Londra – Prima che mi iscrivessi su Facebook, mi capitava di incontrare amico o semplici conoscenti che, tra una chiacchiera e l’altra, lasciavano venire in superficie cosa li stesse preoccupando.
E quindi non capitava tutti i giorni.
Oggi, dopo 3 anni di attiva partecipazione e condivisione sulla piattaforma sociale più utilizzata al mondo, praticamente vengo a contatto con tristi realtà quasi tutti i giorni.
Eh si, perché si è inclini a mascherare le proprie sofferenze, si è inclini quasi ad ostentare la gioia, perché ammettere di soffrire significa ammettere di avere debolezze umane.
Siamo tutti concentrati nell’interpretazione del Superuomo.
Ebbene, ho scoperto che, dietro una chat, le persone non mettono la maschera, ma se la strappano con decisione, quando avvertono di avere comprensione e la possibilità di confrontarsi, senza correre il rischio del giudizio.
Le anime si manifestano e si lasciano trasportare da un fiume di parole, che sgorgano in modo naturale, quasi a dire: io mi rivelo a te e libero me.
Il social che, spesso è sotto i riflettori per un utilizzo non sempre appropriato, finalizzato a mere conoscenze e a tvb a buon mercato, è diventato per me un confessionale.

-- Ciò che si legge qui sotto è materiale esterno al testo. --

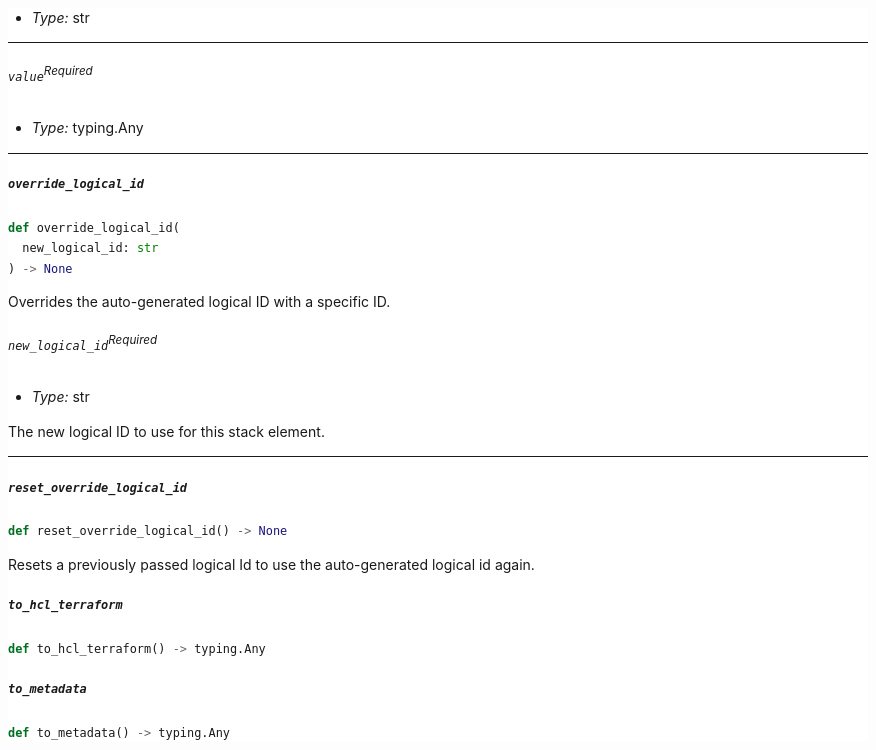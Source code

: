 - *Type:* str

---

###### `value`<sup>Required</sup> <a name="value" id="@cdktf/provider-okta.policyPassword.PolicyPassword.addOverride.parameter.value"></a>

- *Type:* typing.Any

---

##### `override_logical_id` <a name="override_logical_id" id="@cdktf/provider-okta.policyPassword.PolicyPassword.overrideLogicalId"></a>

```python
def override_logical_id(
  new_logical_id: str
) -> None
```

Overrides the auto-generated logical ID with a specific ID.

###### `new_logical_id`<sup>Required</sup> <a name="new_logical_id" id="@cdktf/provider-okta.policyPassword.PolicyPassword.overrideLogicalId.parameter.newLogicalId"></a>

- *Type:* str

The new logical ID to use for this stack element.

---

##### `reset_override_logical_id` <a name="reset_override_logical_id" id="@cdktf/provider-okta.policyPassword.PolicyPassword.resetOverrideLogicalId"></a>

```python
def reset_override_logical_id() -> None
```

Resets a previously passed logical Id to use the auto-generated logical id again.

##### `to_hcl_terraform` <a name="to_hcl_terraform" id="@cdktf/provider-okta.policyPassword.PolicyPassword.toHclTerraform"></a>

```python
def to_hcl_terraform() -> typing.Any
```

##### `to_metadata` <a name="to_metadata" id="@cdktf/provider-okta.policyPassword.PolicyPassword.toMetadata"></a>

```python
def to_metadata() -> typing.Any
```
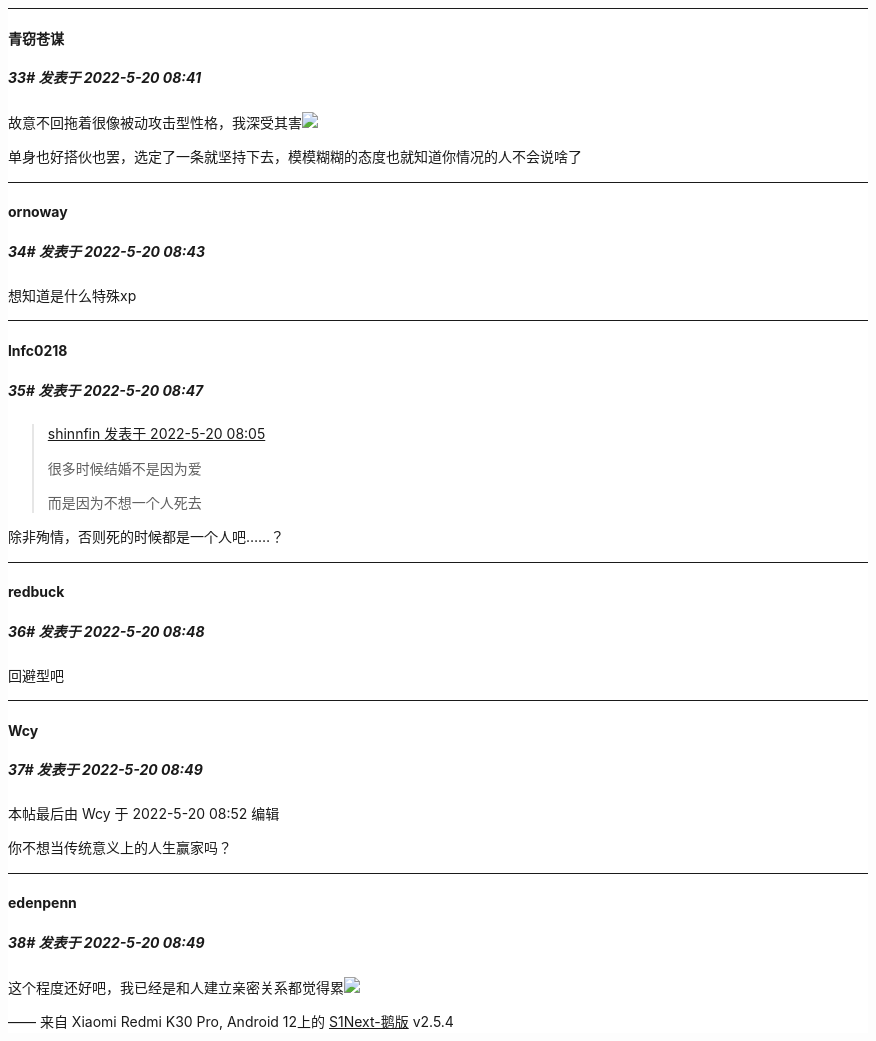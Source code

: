 *****

####  青窃苍谋  
##### 33#       发表于 2022-5-20 08:41

故意不回拖着很像被动攻击型性格，我深受其害<img src="https://static.saraba1st.com/image/smiley/face2017/116.png" referrerpolicy="no-referrer">

单身也好搭伙也罢，选定了一条就坚持下去，模模糊糊的态度也就知道你情况的人不会说啥了

*****

####  ornoway  
##### 34#       发表于 2022-5-20 08:43

想知道是什么特殊xp

*****

####  lnfc0218  
##### 35#       发表于 2022-5-20 08:47

<blockquote><a href="httphttps://bbs.saraba1st.com/2b/forum.php?mod=redirect&amp;goto=findpost&amp;pid=55915725&amp;ptid=2070438" target="_blank">shinnfin 发表于 2022-5-20 08:05</a>

很多时候结婚不是因为爱

而是因为不想一个人死去</blockquote>
除非殉情，否则死的时候都是一个人吧……？

*****

####  redbuck  
##### 36#       发表于 2022-5-20 08:48

回避型吧

*****

####  Wcy  
##### 37#       发表于 2022-5-20 08:49

 本帖最后由 Wcy 于 2022-5-20 08:52 编辑 

你不想当传统意义上的人生赢家吗？

*****

####  edenpenn  
##### 38#       发表于 2022-5-20 08:49

这个程度还好吧，我已经是和人建立亲密关系都觉得累<img src="https://static.saraba1st.com/image/smiley/face2017/009.gif" referrerpolicy="no-referrer">

—— 来自 Xiaomi Redmi K30 Pro, Android 12上的 [S1Next-鹅版](https://github.com/ykrank/S1-Next/releases) v2.5.4
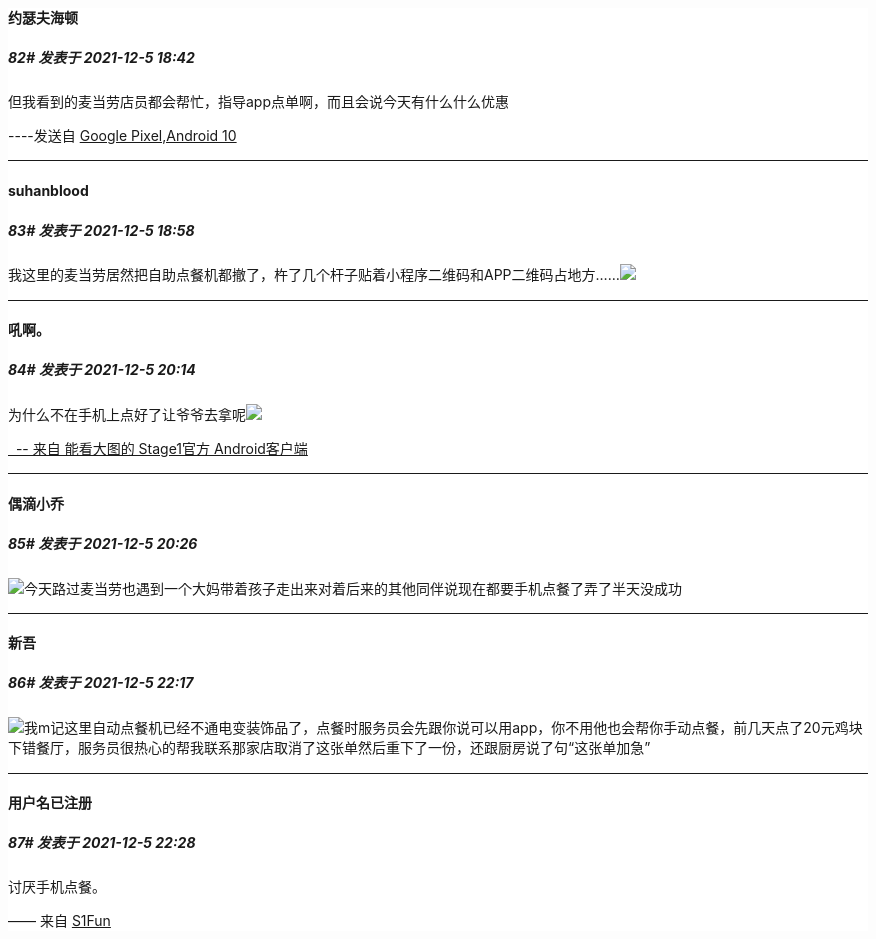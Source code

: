 ####  约瑟夫海顿  
##### 82#       发表于 2021-12-5 18:42

但我看到的麦当劳店员都会帮忙，指导app点单啊，而且会说今天有什么什么优惠

----发送自 [Google Pixel,Android 10](http://stage1.5j4m.com/?1.37)



*****

####  suhanblood  
##### 83#       发表于 2021-12-5 18:58

我这里的麦当劳居然把自助点餐机都撤了，杵了几个杆子贴着小程序二维码和APP二维码占地方……<img src="https://static.saraba1st.com/image/smiley/face2017/001.png" referrerpolicy="no-referrer">



*****

####  吼啊。  
##### 84#       发表于 2021-12-5 20:14

为什么不在手机上点好了让爷爷去拿呢<img src="https://static.saraba1st.com/image/smiley/face2017/003.png" referrerpolicy="no-referrer">

[  -- 来自 能看大图的 Stage1官方 Android客户端](https://www.coolapk.com/apk/140634)



*****

####  偶滴小乔  
##### 85#       发表于 2021-12-5 20:26

<img src="https://static.saraba1st.com/image/smiley/face2017/037.png" referrerpolicy="no-referrer">今天路过麦当劳也遇到一个大妈带着孩子走出来对着后来的其他同伴说现在都要手机点餐了弄了半天没成功



*****

####  新吾  
##### 86#       发表于 2021-12-5 22:17

<img src="https://static.saraba1st.com/image/smiley/face2017/009.gif" referrerpolicy="no-referrer">我m记这里自动点餐机已经不通电变装饰品了，点餐时服务员会先跟你说可以用app，你不用他也会帮你手动点餐，前几天点了20元鸡块下错餐厅，服务员很热心的帮我联系那家店取消了这张单然后重下了一份，还跟厨房说了句“这张单加急”



*****

####  用户名已注册  
##### 87#       发表于 2021-12-5 22:28

讨厌手机点餐。

—— 来自 [S1Fun](https://s1fun.koalcat.com)

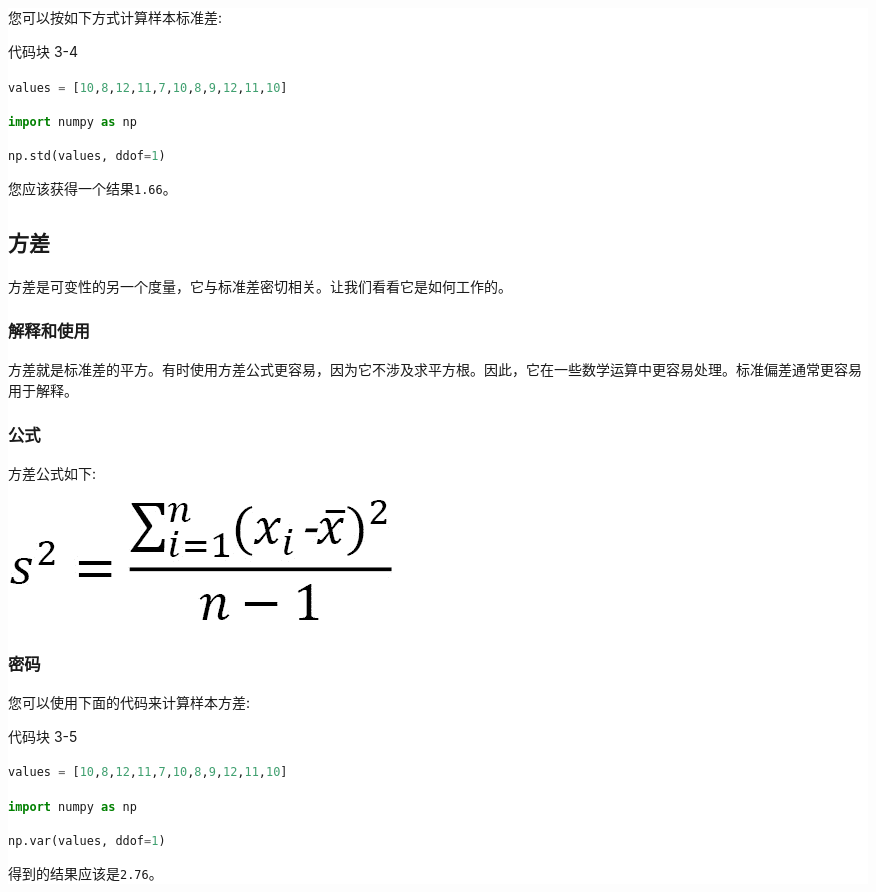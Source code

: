 您可以按如下方式计算样本标准差:

代码块 3-4

```py
values = [10,8,12,11,7,10,8,9,12,11,10]
```

```py
import numpy as np
```

```py
np.std(values, ddof=1)
```

您应该获得一个结果`1.66`。

## 方差

方差是可变性的另一个度量，它与标准差密切相关。让我们看看它是如何工作的。

### 解释和使用

方差就是标准差的平方。有时使用方差公式更容易，因为它不涉及求平方根。因此，它在一些数学运算中更容易处理。标准偏差通常更容易用于解释。

### 公式

方差公式如下:

![](img/Formula_03_004.jpg)

### 密码

您可以使用下面的代码来计算样本方差:

代码块 3-5

```py
values = [10,8,12,11,7,10,8,9,12,11,10]
```

```py
import numpy as np
```

```py
np.var(values, ddof=1)
```

得到的结果应该是`2.76`。
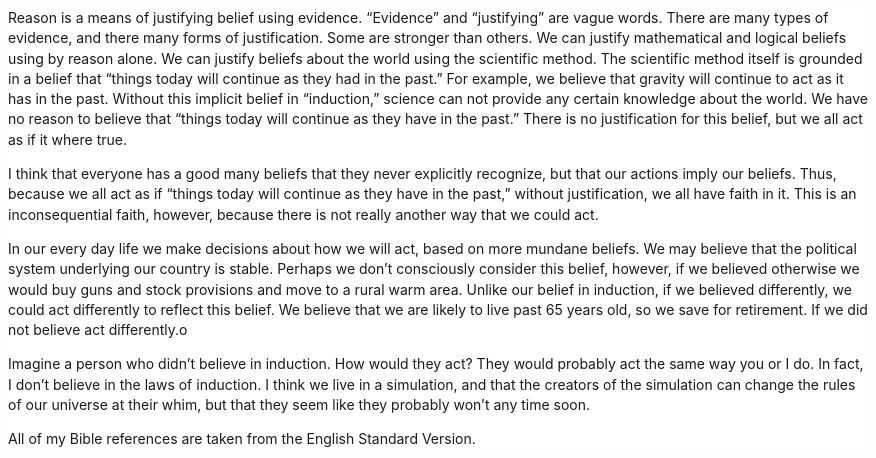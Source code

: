 Reason is a means of justifying belief using evidence.  “Evidence” and “justifying” are vague words.  There are many types of evidence, and there many forms of justification.  Some are stronger than others.  We can justify mathematical and logical beliefs using by reason alone.  We can justify beliefs about the world using the scientific method.  The scientific method itself is grounded in a belief that “things today will continue as they had in the past.”  For example, we believe that gravity will continue to act as it has in the past.  Without this implicit belief in “induction,” science can not provide any certain knowledge about the world.  We have no reason to believe that “things today will continue as they have in the past.”  There is no justification for this belief, but we all act as if it where true.

I think that everyone has a good many beliefs that they never explicitly recognize, but that our actions imply our beliefs.  Thus, because we all act as if “things today will continue as they have in the past,” without justification, we all have faith in it.  This is an inconsequential faith, however, because there is not really another way that we could act.

In our every day life we make decisions about how we will act, based on more mundane beliefs.  We may believe that the political system underlying our country is stable.  Perhaps we don’t consciously consider this belief, however, if we believed otherwise we would buy guns and stock provisions and move to a rural warm area.  Unlike our belief in induction, if we believed differently, we could act differently to reflect this belief.  We believe that we are likely to live past 65 years old, so we save for retirement.  If we did not believe act differently.o

Imagine a person who didn’t believe in induction.  How would they act?  They would probably act the same way you or I do.  In fact, I don’t believe in the laws of induction.  I think we live in a simulation, and that the creators of the simulation can change the rules of our universe at their whim, but that they seem like they probably won’t any time soon.

All of my Bible references are taken from the English Standard Version.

Fin tanto ci relazioniamo a persone che condividono la nostra stessa realtà, il nostro stesso contesto sociale, possiamo comprenderne l’azione adottata e i parametri di comportamento risolutivo, ma qui non è così.
La globalità culturale con cui ci si interfaccia è immensa e, addentrandosi in nuove storie, in nuovi contesti sociali, ti rendi conto di quanto sia condizionabile l’uomo dal posto in cui vive.
Tutti ci facciamo portavoce dell’essere, criticando l’apparire.
A parole, siam tutti bravi.
E poi. ….?
Poi, diamo un incontrollabile sterzata al pensiero, concretizzando in un’azione che va sotto l’etichetta del mettersi in gioco.
Il mio messaggio quale vuole essere?
……mettiamoci in gioco e non in vendita, perché ci sono molte scelte che riconduciamo a una causa di comodità.
Anche lo stesso voler essere necessariamente apprezzati, ci porta a fare ciò che è giusto per gli altri e non perché rende felici noi stessi.
Per quanto mi riguarda, ho consapevolezza che questa è la mia unica possibilità, e che la protagonista di questo cortometraggio, che è la vita, sono io e soltanto io.
E non per egoismo, ma perché ho imparato ad amarmi, voglio vivere sentendo di vivere, secondo ciò che la mia anima si nutre, nel rispetto di tutti, ma soprattutto nel rispetto di me stessa, con cui a fine giornata mi ritrovo a tirare le somme di come ho impiegato il mio tempo e di cosa ho fatto.
La Vita è una.
È una corsa agli ostacoli, ma visto che a saltarli devo essere io, preferisco farlo a modo mio.